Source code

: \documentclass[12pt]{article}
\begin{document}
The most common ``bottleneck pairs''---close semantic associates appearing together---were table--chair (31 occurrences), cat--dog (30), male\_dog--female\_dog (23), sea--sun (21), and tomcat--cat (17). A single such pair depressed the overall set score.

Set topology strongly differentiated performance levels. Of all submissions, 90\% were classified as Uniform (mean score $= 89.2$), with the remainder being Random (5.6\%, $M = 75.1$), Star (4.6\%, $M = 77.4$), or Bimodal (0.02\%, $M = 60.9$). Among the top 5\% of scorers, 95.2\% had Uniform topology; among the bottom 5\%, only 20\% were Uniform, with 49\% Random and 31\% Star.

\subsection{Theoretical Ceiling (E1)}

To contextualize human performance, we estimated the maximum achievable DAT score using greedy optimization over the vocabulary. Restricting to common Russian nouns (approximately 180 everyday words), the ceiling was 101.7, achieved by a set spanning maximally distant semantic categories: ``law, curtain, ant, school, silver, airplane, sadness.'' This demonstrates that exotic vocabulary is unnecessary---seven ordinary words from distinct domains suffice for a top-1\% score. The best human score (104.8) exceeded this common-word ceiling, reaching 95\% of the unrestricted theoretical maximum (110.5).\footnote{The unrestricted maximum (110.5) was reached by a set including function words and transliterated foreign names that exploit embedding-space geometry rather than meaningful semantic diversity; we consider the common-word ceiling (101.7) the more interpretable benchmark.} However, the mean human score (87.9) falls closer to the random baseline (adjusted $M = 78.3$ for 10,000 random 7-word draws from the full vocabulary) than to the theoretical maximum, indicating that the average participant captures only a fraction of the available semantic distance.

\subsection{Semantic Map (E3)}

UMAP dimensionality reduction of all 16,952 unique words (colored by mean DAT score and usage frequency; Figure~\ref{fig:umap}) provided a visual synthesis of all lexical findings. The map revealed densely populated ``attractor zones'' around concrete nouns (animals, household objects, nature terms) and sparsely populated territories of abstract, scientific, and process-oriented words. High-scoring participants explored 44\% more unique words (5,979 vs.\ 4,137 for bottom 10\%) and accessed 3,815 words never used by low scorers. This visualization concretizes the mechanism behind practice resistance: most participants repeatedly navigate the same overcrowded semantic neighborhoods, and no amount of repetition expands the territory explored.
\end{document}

○ ○ ○

WORK INSTRUCTIONS:
From the listing above, reproduce all the lines exactly.

RESPONSE BOX:
Source code

: \documentclass[12pt]{article}
\begin{document}
The most common ``bottleneck pairs''---close semantic associates appearing together---were table--chair (31 occurrences), cat--dog (30), male\_dog--female\_dog (23), sea--sun (21), and tomcat--cat (17). A single such pair depressed the overall set score.

Set topology strongly differentiated performance levels. Of all submissions, 90\% were classified as Uniform (mean score $= 89.2$), with the remainder being Random (5.6\%, $M = 75.1$), Star (4.6\%, $M = 77.4$), or Bimodal (0.02\%, $M = 60.9$). Among the top 5\% of scorers, 95.2\% had Uniform topology; among the bottom 5\%, only 20\% were Uniform, with 49\% Random and 31\% Star.

\subsection{Theoretical Ceiling (E1)}

To contextualize human performance, we estimated the maximum achievable DAT score using greedy optimization over the vocabulary. Restricting to common Russian nouns (approximately 180 everyday words), the ceiling was 101.7, achieved by a set spanning maximally distant semantic categories: ``law, curtain, ant, school, silver, airplane, sadness.'' This demonstrates that exotic vocabulary is unnecessary---seven ordinary words from distinct domains suffice for a top-1\% score. The best human score (104.8) exceeded this common-word ceiling, reaching 95\% of the unrestricted theoretical maximum (110.5).\footnote{The unrestricted maximum (110.5) was reached by a set including function words and transliterated foreign names that exploit embedding-space geometry rather than meaningful semantic diversity; we consider the common-word ceiling (101.7) the more interpretable benchmark.} However, the mean human score (87.9) falls closer to the random baseline (adjusted $M = 78.3$ for 10,000 random 7-word draws from the full vocabulary) than to the theoretical maximum, indicating that the average participant captures only a fraction of the available semantic distance.

\subsection{Semantic Map (E3)}

UMAP dimensionality reduction of all 16,952 unique words (colored by mean DAT score and usage frequency; Figure~\ref{fig:umap}) provided a visual synthesis of all lexical findings. The map revealed densely populated ``attractor zones'' around concrete nouns (animals, household objects, nature terms) and sparsely populated territories of abstract, scientific, and process-oriented words. High-scoring participants explored 44\% more unique words (5,979 vs.\ 4,137 for bottom 10\%) and accessed 3,815 words never used by low scorers. This visualization concretizes the mechanism behind practice resistance: most participants repeatedly navigate the same overcrowded semantic neighborhoods, and no amount of repetition expands the territory explored.
\end{document}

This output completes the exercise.